▸ **Task statement**:
Among the entries below, find the lines with the word "type" and return them.

▸ **Records for this task**:

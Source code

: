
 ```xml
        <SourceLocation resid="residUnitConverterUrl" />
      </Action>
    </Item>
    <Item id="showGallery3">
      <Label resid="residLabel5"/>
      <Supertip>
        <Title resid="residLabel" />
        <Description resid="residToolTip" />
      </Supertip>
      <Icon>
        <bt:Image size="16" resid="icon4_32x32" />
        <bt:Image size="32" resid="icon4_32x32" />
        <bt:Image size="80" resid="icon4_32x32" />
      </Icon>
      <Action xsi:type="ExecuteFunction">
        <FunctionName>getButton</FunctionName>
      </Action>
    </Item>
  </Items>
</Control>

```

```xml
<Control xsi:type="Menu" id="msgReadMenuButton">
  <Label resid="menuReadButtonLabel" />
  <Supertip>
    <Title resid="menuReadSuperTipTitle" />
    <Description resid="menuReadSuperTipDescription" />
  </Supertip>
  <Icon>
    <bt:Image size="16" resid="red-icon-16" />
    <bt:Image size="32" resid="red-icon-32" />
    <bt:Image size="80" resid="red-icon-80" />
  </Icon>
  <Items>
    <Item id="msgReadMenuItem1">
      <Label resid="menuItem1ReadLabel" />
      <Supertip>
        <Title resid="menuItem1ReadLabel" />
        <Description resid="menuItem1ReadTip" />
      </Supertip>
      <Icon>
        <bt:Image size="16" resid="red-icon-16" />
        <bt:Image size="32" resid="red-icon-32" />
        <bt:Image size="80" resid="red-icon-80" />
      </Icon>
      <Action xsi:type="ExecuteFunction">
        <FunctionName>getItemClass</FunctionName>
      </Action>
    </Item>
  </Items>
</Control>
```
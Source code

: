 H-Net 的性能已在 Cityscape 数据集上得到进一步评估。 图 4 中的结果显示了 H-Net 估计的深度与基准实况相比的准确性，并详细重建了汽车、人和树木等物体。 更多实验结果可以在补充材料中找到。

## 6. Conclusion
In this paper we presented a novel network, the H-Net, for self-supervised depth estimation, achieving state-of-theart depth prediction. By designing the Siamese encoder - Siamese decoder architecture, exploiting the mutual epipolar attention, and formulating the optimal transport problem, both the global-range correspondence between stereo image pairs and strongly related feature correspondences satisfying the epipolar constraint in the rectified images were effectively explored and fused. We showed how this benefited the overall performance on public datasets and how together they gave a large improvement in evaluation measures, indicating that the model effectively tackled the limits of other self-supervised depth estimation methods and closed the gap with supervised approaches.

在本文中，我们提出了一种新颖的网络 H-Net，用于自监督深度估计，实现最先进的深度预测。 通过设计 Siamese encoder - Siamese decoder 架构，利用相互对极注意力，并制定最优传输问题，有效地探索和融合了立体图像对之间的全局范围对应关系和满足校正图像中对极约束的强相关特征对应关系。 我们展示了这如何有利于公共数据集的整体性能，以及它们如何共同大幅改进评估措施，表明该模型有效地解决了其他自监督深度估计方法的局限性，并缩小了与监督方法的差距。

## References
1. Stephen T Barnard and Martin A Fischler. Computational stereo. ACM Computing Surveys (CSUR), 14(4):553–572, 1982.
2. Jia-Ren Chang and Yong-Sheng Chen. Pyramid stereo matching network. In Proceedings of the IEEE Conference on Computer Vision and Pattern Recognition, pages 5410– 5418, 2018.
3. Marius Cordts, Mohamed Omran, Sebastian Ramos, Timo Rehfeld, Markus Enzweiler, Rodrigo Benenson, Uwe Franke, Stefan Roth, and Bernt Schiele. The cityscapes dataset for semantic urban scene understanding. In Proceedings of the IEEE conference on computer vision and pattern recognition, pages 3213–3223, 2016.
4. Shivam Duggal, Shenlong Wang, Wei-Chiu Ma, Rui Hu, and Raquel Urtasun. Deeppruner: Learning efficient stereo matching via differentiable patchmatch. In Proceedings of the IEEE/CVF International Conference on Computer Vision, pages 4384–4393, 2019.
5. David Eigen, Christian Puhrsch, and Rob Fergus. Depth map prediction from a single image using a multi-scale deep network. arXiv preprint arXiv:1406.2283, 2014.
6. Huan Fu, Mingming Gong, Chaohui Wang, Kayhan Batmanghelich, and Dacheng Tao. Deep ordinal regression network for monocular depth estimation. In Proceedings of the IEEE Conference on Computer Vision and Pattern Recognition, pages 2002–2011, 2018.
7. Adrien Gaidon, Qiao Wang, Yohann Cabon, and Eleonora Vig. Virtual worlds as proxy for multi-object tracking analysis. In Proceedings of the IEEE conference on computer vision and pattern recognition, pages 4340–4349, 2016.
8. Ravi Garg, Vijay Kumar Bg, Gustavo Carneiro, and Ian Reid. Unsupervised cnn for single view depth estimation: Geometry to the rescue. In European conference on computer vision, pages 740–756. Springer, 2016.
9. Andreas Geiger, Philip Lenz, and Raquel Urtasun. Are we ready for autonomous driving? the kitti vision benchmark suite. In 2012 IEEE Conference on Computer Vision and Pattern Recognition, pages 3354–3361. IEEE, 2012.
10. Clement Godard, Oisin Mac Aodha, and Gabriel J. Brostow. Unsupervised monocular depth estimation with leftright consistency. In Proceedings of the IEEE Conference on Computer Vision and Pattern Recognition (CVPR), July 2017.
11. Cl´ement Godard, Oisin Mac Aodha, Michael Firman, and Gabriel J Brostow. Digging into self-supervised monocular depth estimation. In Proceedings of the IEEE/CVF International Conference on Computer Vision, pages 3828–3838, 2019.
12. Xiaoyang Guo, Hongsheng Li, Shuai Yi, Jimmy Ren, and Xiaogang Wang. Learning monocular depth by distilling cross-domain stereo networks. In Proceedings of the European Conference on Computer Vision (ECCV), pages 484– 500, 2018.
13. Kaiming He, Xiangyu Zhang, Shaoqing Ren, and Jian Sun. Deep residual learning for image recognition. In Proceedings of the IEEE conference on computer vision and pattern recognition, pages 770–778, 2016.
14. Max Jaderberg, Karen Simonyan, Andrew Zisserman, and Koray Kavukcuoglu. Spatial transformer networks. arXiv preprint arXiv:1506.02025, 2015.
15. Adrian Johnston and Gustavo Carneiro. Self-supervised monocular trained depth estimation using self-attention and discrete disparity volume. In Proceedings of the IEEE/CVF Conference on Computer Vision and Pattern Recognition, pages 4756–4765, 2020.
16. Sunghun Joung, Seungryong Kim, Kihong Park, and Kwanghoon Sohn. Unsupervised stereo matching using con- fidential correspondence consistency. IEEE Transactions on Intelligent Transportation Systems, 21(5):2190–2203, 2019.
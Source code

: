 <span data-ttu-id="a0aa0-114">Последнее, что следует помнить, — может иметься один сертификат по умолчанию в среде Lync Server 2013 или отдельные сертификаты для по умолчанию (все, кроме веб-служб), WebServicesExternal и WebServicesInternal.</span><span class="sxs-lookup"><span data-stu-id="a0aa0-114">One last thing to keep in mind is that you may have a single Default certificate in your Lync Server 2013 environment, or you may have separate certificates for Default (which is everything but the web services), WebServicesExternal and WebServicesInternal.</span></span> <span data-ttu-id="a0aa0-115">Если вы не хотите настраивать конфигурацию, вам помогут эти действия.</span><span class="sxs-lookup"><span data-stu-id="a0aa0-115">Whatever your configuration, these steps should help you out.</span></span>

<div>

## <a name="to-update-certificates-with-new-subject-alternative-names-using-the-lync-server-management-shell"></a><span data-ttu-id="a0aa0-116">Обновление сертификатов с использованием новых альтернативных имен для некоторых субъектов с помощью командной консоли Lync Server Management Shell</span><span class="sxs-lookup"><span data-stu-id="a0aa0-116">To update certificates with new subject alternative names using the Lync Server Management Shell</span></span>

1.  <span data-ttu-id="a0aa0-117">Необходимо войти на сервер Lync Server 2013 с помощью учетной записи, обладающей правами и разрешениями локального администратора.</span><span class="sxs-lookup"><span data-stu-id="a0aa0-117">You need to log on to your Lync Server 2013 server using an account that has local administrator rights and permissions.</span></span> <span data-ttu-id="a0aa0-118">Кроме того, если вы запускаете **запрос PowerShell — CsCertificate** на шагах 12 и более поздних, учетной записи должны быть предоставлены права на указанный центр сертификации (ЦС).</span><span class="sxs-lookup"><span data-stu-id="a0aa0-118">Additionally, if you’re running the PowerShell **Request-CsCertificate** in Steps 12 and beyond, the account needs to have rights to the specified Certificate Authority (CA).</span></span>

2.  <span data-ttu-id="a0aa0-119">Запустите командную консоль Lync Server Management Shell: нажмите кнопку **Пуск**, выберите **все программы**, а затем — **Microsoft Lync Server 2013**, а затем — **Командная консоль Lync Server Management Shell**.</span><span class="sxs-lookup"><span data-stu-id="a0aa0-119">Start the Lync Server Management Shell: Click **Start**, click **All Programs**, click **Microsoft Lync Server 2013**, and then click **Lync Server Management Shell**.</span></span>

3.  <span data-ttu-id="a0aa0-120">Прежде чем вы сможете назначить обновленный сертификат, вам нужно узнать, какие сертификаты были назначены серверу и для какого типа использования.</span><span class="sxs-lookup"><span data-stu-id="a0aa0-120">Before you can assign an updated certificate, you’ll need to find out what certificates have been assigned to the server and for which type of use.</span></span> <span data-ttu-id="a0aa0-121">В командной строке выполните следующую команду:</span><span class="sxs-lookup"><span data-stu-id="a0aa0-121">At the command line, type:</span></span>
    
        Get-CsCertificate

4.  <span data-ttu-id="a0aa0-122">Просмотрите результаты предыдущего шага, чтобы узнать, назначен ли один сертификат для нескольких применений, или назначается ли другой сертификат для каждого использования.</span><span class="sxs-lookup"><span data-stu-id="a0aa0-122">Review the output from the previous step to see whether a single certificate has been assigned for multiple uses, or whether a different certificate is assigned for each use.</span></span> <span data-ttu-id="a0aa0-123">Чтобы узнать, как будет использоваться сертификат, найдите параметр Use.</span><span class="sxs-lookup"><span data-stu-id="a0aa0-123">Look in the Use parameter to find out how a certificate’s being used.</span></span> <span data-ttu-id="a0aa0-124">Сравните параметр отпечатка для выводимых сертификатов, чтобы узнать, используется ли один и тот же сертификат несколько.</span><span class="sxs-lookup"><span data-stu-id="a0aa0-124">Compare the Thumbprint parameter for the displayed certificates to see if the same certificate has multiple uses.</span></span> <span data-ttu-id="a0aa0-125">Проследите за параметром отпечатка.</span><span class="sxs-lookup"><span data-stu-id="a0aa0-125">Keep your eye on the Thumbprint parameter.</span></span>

▸ **Output**:
      <Action xsi:type="ExecuteFunction">
<Control xsi:type="Menu" id="msgReadMenuButton">
      <Action xsi:type="ExecuteFunction">
3.  <span data-ttu-id="a0aa0-120">Прежде чем вы сможете назначить обновленный сертификат, вам нужно узнать, какие сертификаты были назначены серверу и для какого типа использования.</span><span class="sxs-lookup"><span data-stu-id="a0aa0-120">Before you can assign an updated certificate, you’ll need to find out what certificates have been assigned to the server and for which type of use.</span></span> <span data-ttu-id="a0aa0-121">В командной строке выполните следующую команду:</span><span class="sxs-lookup"><span data-stu-id="a0aa0-121">At the command line, type:</span></span>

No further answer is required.